===== Dataset extract

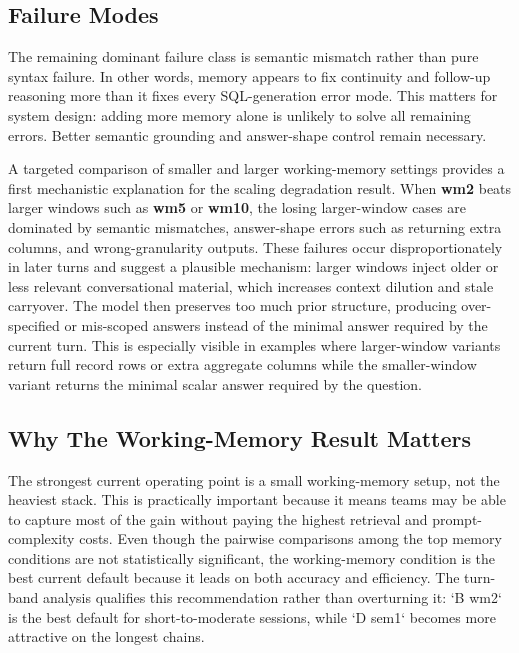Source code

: \documentclass[11pt]{article}
\begin{document}
\subsection{Failure Modes}
The remaining dominant failure class is semantic mismatch rather than pure syntax failure. In other words, memory appears to fix continuity and follow-up reasoning more than it fixes every SQL-generation error mode. This matters for system design: adding more memory alone is unlikely to solve all remaining errors. Better semantic grounding and answer-shape control remain necessary.

A targeted comparison of smaller and larger working-memory settings provides a first mechanistic explanation for the scaling degradation result. When \textbf{wm2} beats larger windows such as \textbf{wm5} or \textbf{wm10}, the losing larger-window cases are dominated by semantic mismatches, answer-shape errors such as returning extra columns, and wrong-granularity outputs. These failures occur disproportionately in later turns and suggest a plausible mechanism: larger windows inject older or less relevant conversational material, which increases context dilution and stale carryover. The model then preserves too much prior structure, producing over-specified or mis-scoped answers instead of the minimal answer required by the current turn. This is especially visible in examples where larger-window variants return full record rows or extra aggregate columns while the smaller-window variant returns the minimal scalar answer required by the question.

\subsection{Why The Working-Memory Result Matters}
The strongest current operating point is a small working-memory setup, not the heaviest stack. This is practically important because it means teams may be able to capture most of the gain without paying the highest retrieval and prompt-complexity costs. Even though the pairwise comparisons among the top memory conditions are not statistically significant, the working-memory condition is the best current default because it leads on both accuracy and efficiency. The turn-band analysis qualifies this recommendation rather than overturning it: `B wm2` is the best default for short-to-moderate sessions, while `D sem1` becomes more attractive on the longest chains.
\end{document}
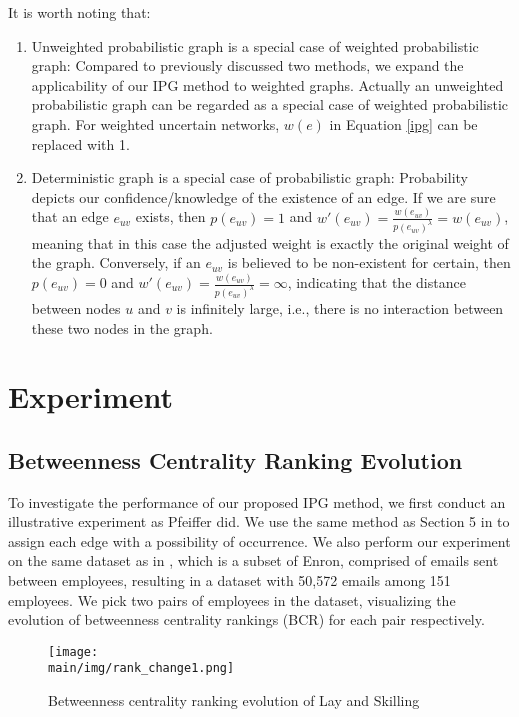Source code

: \documentclass[\main/thesis.tex]{subfiles}
\begin{document}
It is worth noting that:
\begin{enumerate}
\item Unweighted probabilistic graph is a special case of weighted probabilistic graph: Compared to previously discussed two methods, we expand the applicability of our IPG method to weighted graphs. Actually an unweighted probabilistic graph can be regarded as a special case of weighted probabilistic graph. For weighted uncertain networks, $w(e)$ in Equation \ref{ipg} can be replaced with 1.
\item Deterministic graph is a special case of probabilistic graph: Probability depicts our confidence/knowledge of the existence of an edge. If we are sure that an edge $e_{uv}$ exists, then $p(e_{uv}) = 1$ and $w'(e_{uv}) = \frac{w(e_{uv})}{p(e_{uv})^\lambda } = w(e_{uv})$, meaning that in this case the adjusted weight is exactly the original weight of the graph. Conversely, if an $e_{uv}$ is believed to be non-existent for certain, then $p(e_{uv}) = 0$ and $w'(e_{uv}) = \frac{w(e_{uv})}{p(e_{uv})^\lambda } = \infty$, indicating that the distance between nodes $u$ and $v$ is infinitely large, i.e., there is no interaction between these two nodes in the graph.
\end{enumerate}

\section{Experiment}
\subsection{Betweenness Centrality Ranking Evolution}
To investigate the performance of our proposed IPG method, we first conduct an illustrative experiment as Pfeiffer \cite{pfeiffer2010probabilistic,pfeiffer2011methods} did. We use the same method as Section 5 in \cite{pfeiffer2010probabilistic} to assign each edge with a possibility of occurrence. We also perform our experiment on the same dataset as in \cite{pfeiffer2010probabilistic,pfeiffer2011methods}, which is a subset of Enron, comprised of emails sent between employees, resulting in a dataset with 50,572 emails among 151 employees. We pick two pairs of employees in the dataset, visualizing the evolution of betweenness centrality rankings (BCR) for each pair respectively. 
\begin{figure}
\centering
\texttt{[image: \\main/img/rank\_change1.png]}
\caption{Betweenness centrality ranking evolution of Lay and Skilling}
\label{rank_change1}
\end{figure}
\end{document}

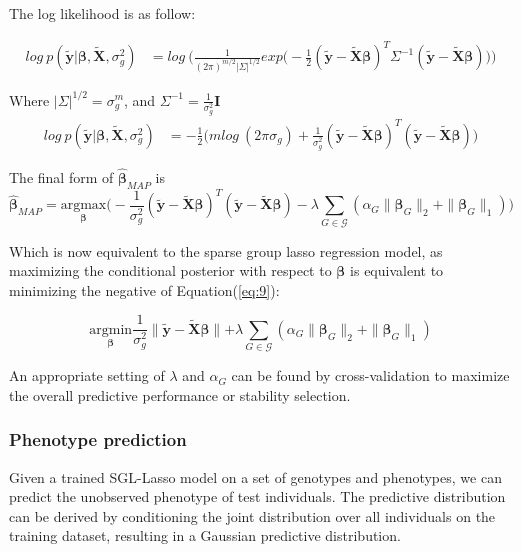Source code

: \documentclass[11pt]{article}
\theoremstyle{plain}
\theoremstyle{definition}
\theoremstyle{remark}
\begin{document}
The log likelihood is as follow:

\begin{equation*}
\begin{aligned}
log\ p(\bm{\tilde{y}}|\bm{\beta},\bm{\tilde{X}},\sigma_g^2)&=log\ \Bigg(\frac{1}{(2\pi)^{m/2}|\Sigma|^{1/2}}exp\Big(-\frac{1}{2}(\bm{\tilde{y}}-\bm{\tilde{X}\beta})^T\Sigma^{-1}(\bm{\tilde{y}}-\bm{\tilde{X}\beta})\Big)\Bigg)
\end{aligned}
\end{equation*}

Where $|\Sigma|^{1/2}=\sigma_g^m$, and $\Sigma^{-1}=\frac{1}{\sigma_g^2}\bm{I}$
\begin{equation*}
\begin{aligned}
log\ p(\bm{\tilde{y}}|\bm{\beta},\bm{\tilde{X}},\sigma_g^2)&=-\frac{1}{2}\Big(mlog\ (2\pi\sigma_g)+\frac{1}{\sigma_g^2}(\bm{\tilde{y}}-\bm{\tilde{X}\beta})^T(\bm{\tilde{y}}-\bm{\tilde{X}\beta})\Big)
\end{aligned}
\end{equation*}

The final form of $\hat{\bm\beta}_{MAP}$ is
\begin{equation}
\label{eq:9}
\hat{\bm\beta}_{MAP}=\underset{\bm{\beta}}{\mathrm{argmax}}\Big(-\frac{1}{\sigma_g^2}(\bm{\tilde{y}}-\bm{\tilde{X}\beta})^T(\bm{\tilde{y}}-\bm{\tilde{X}\beta})-\lambda\sum_{G\in\mathcal{G}}(\alpha_G\parallel\bm{\beta}_G\parallel_2+\parallel\bm{\beta}_G\parallel_1)\Big)
\end{equation}

Which is now equivalent to the sparse group lasso regression model, as maximizing the conditional posterior with respect to $\bm{\beta}$ is equivalent to minimizing the negative of Equation(\ref{eq:9}):

\begin{equation}
\underset{\bm{\beta}}{\mathrm{argmin}}\frac{1}{\sigma_g^2}\parallel\bm{\tilde{y}}-\bm{\tilde{X}\beta}\parallel+\lambda\sum_{G\in\mathcal{G}}(\alpha_G\parallel\bm{\beta}_G\parallel_2+\parallel\bm{\beta}_G\parallel_1)
\end{equation}

An appropriate setting of $\lambda$ and $\alpha_G$ can be found by cross-validation to maximize the overall predictive performance or stability selection.


\subsubsection{Phenotype prediction}
Given a trained SGL-Lasso model on a set of genotypes and phenotypes, we can predict the unobserved phenotype of test individuals. The predictive distribution can be derived by conditioning the joint distribution over all individuals on the training dataset, resulting in a Gaussian predictive distribution.
\end{document}

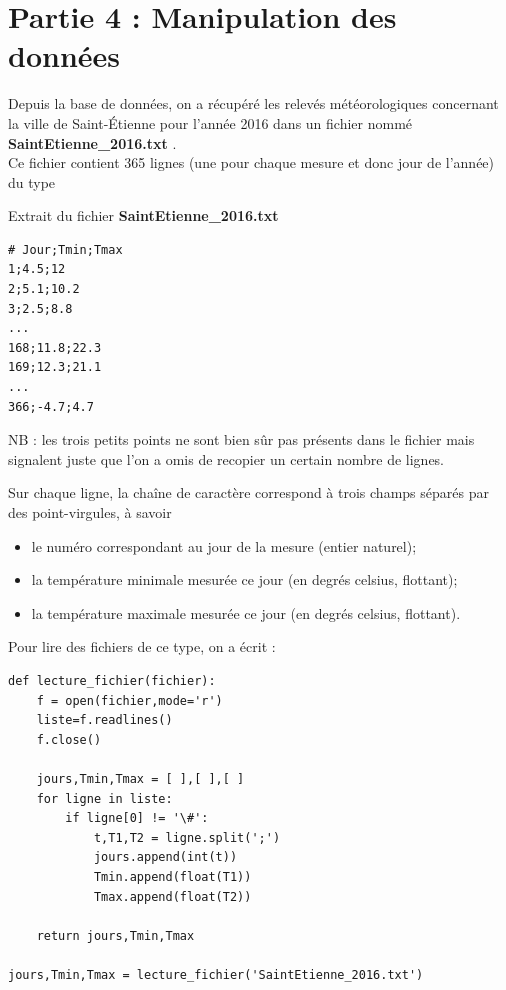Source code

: \documentclass[10pt,fleqn]{article} %
\begin{document}
\section*{Partie 4 : Manipulation des données}

Depuis la base de données, on a récupéré les 
relevés météorologiques  concernant la ville de Saint-Étienne pour l'année 2016 dans
 un fichier nommé \textbf{SaintEtienne\_2016.txt} .\\
  Ce fichier contient 365 lignes (une pour chaque mesure et donc jour de l'année) du 
type 

\begin{exemple}
Extrait du fichier \textbf{SaintEtienne\_2016.txt}
\begin{verbatim}
# Jour;Tmin;Tmax
1;4.5;12
2;5.1;10.2
3;2.5;8.8
...
168;11.8;22.3
169;12.3;21.1
...
366;-4.7;4.7
\end{verbatim}

NB : les trois petits points ne sont bien sûr pas présents dans 
le fichier mais signalent juste que l'on a omis de recopier un certain nombre 
de lignes.
\end{exemple}


Sur chaque ligne, la chaîne de caractère correspond à trois champs séparés par des point-virgules, à savoir
	\begin{itemize}
		\item	le numéro correspondant au jour de la mesure (entier naturel);
		\item	la température minimale mesurée ce jour (en degrés celsius, flottant);
		\item	la température maximale mesurée ce jour (en degrés celsius, flottant).
	\end{itemize}


Pour lire des fichiers de ce type,  on a écrit  :
 \begin{py}
\begin{lstlisting}
def lecture_fichier(fichier):
    f = open(fichier,mode='r')
    liste=f.readlines()
    f.close()
    
    jours,Tmin,Tmax = [ ],[ ],[ ]
    for ligne in liste:
        if ligne[0] != '\#':
            t,T1,T2 = ligne.split(';')
            jours.append(int(t))
            Tmin.append(float(T1))
            Tmax.append(float(T2))
    
    return jours,Tmin,Tmax

jours,Tmin,Tmax = lecture_fichier('SaintEtienne_2016.txt')
\end{lstlisting}
\end{py}
\end{document}
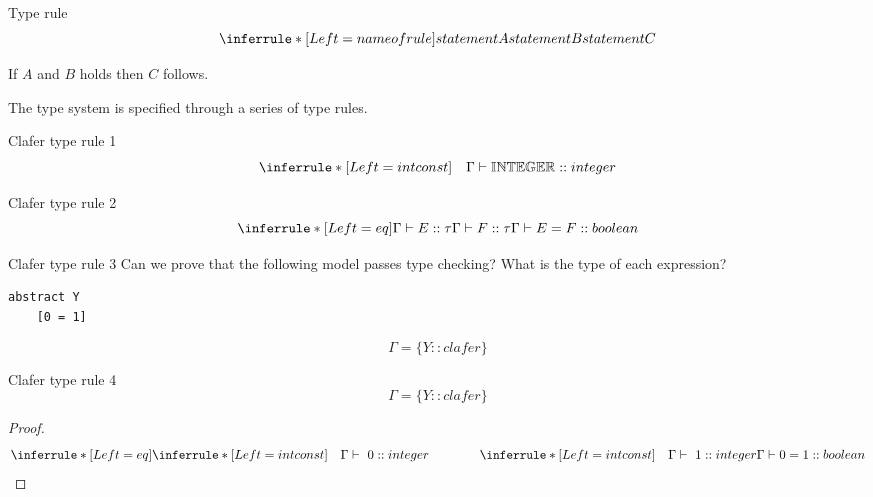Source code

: \documentclass[table,15pt,t]{beamer}
\begin{document}
\begin{frame}[fragile,c]{Type rule}
\begin{equation*}
\inferrule* [Left=name of rule] {statement A \\ statement B} {statement C}
\end{equation*}

\vfill If $A$ and $B$ holds then $C$ follows.

\vfill The type system is specified through a series of type rules.
\end{frame}

\begin{frame}[fragile,c]{Clafer type rule 1}
\begin{equation*}
\inferrule* [Left=intconst] {\quad}{\Gamma\vdash\mathbb{INTEGER}::integer}
\end{equation*}
\end{frame}

\begin{frame}[fragile,c]{Clafer type rule 2}
\begin{equation*}
\inferrule* [Left=eq] {\Gamma\vdash E::\tau \\ \Gamma\vdash F::\tau}{\Gamma\vdash E = F::boolean}
\end{equation*}
\end{frame}

\begin{frame}[fragile,c]{Clafer type rule 3}
Can we prove that the following model passes type checking?
What is the type of each expression?

\begin{lstlisting}
abstract Y
    [0 = 1]
\end{lstlisting}

\begin{equation*}
\Gamma = \{Y::clafer\}
\end{equation*}
\end{frame}

\begin{frame}[fragile,c]{Clafer type rule 4}
\begin{equation*}
\Gamma = \{Y::clafer\}
\end{equation*}

\begin{proof}
\begin{equation*}
\inferrule* [Left=eq] {
  \inferrule* [Left=intconst]{\quad}{\Gamma\vdash\ 0::integer} \\ \hspace{40pt} 
  \inferrule* [Left=intconst]{\quad}{\Gamma\vdash\ 1::integer}}
{\Gamma\vdash 0 = 1::boolean}
\end{equation*}
\end{proof}
\end{frame}
\end{document}
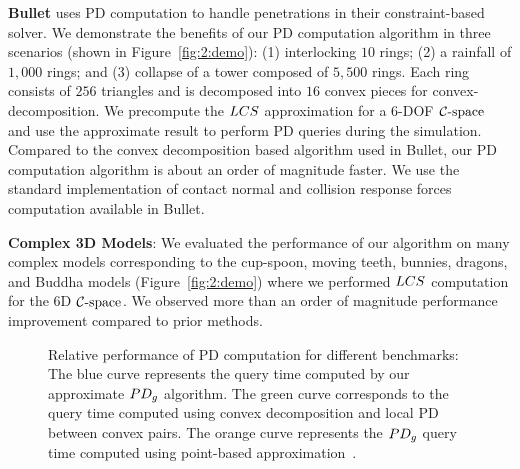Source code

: \textbf{Bullet} uses PD computation to handle penetrations in their constraint-based solver.
We demonstrate the benefits of our PD computation algorithm in three scenarios (shown in Figure~\ref{fig:2:demo}):
(1) interlocking $10$ rings; (2) a rainfall of $1,000$ rings; and (3) collapse of a tower composed of $5,500$ rings.
Each ring consists of $256$ triangles and is decomposed into $16$ convex pieces for convex-decomposition.
We precompute the $LCS$ approximation for a 6-DOF $\mathcal C\text{-space}$ and use the approximate result to perform PD queries during the simulation.
Compared to the convex decomposition based algorithm used in Bullet, our PD computation algorithm is about
an order of magnitude faster. We use the standard implementation of contact normal and collision response forces computation available in Bullet.

\textbf{Complex 3D Models}:
We evaluated the performance of our algorithm on many complex models corresponding to the cup-spoon, moving teeth, bunnies, dragons, and Buddha models (Figure~\ref{fig:2:demo}) where we performed $LCS$ computation for the 6D $\mathcal C\text{-space}$. We observed more than an order of magnitude performance improvement compared to prior methods.


\begin{figure}[!h]
  \centering
    \hspace{0.05em}
  \caption[Relative performance of PD computation for different benchmarks]{Relative performance of PD computation for different benchmarks: The blue curve represents the query time computed by our approximate $PD_g$ algorithm. The green curve corresponds to the query time computed using convex decomposition and local PD between convex pairs. The orange curve represents the $PD_g$ query time computed using point-based approximation~\protect\cite{Lien:2009:ASM}.}\label{fig:2:performancecomparison}
\end{figure}





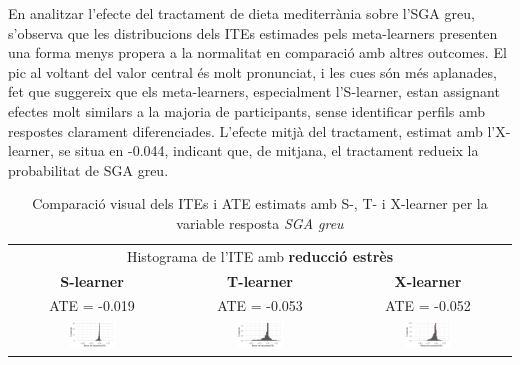\documentclass[../main.tex]{subfiles}
\begin{document}
    En analitzar l’efecte del tractament de dieta mediterrània sobre l’SGA greu, s’observa que les distribucions dels ITEs estimades pels meta-learners presenten una forma menys propera a la normalitat en comparació amb altres outcomes. El pic al voltant del valor central és molt pronunciat, i les cues són més aplanades, fet que suggereix que els meta-learners, especialment l’S-learner, estan assignant efectes molt similars a la majoria de participants, sense identificar perfils amb respostes clarament diferenciades. L’efecte mitjà del tractament, estimat amb l’X-learner, se situa en -0.044, indicant que, de mitjana, el tractament redueix la probabilitat de SGA greu.

    \begin{table}[H]
        \centering
        \begin{tabular}{ccc}
        \multicolumn{3}{c}{Histograma de l'ITE amb \textbf{reducció estrès}} \\
        \small \textbf{S-learner} & \small \textbf{T-learner} & \small \textbf{X-learner} \\
        \footnotesize ATE = -0.019 & \footnotesize ATE = -0.053 & \footnotesize ATE = -0.052 \\
        \includegraphics[width=0.3\textwidth]{imgs/histogrames/hist(severeSGA)S_tract3.jpg} &
        \includegraphics[width=0.3\textwidth]{imgs/histogrames/hist(severeSGA)T_tract3.jpg} &
        \includegraphics[width=0.3\textwidth]{imgs/histogrames/hist(severeSGA)X_tract3.jpg} \\
        \end{tabular}
        \caption{\footnotesize Comparació visual dels ITEs i ATE estimats amb S-, T- i X-learner per la variable resposta \textit{SGA greu}}
        \label{tab:histITE_severeSGA3}
    \end{table}
\end{document}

==========

Exactly restate the lines from the beginning of the data through the line with "The remaining dominant", and no others, keeping pictures out.

Source code

: \documentclass[11pt]{article}
\begin{document}
\subsection{Failure Modes}
The remaining dominant failure class is semantic mismatch rather than pure syntax failure. In other words, memory appears to fix continuity and follow-up reasoning more than it fixes every SQL-generation error mode. This matters for system design: adding more memory alone is unlikely to solve all remaining errors. Better semantic grounding and answer-shape control remain necessary.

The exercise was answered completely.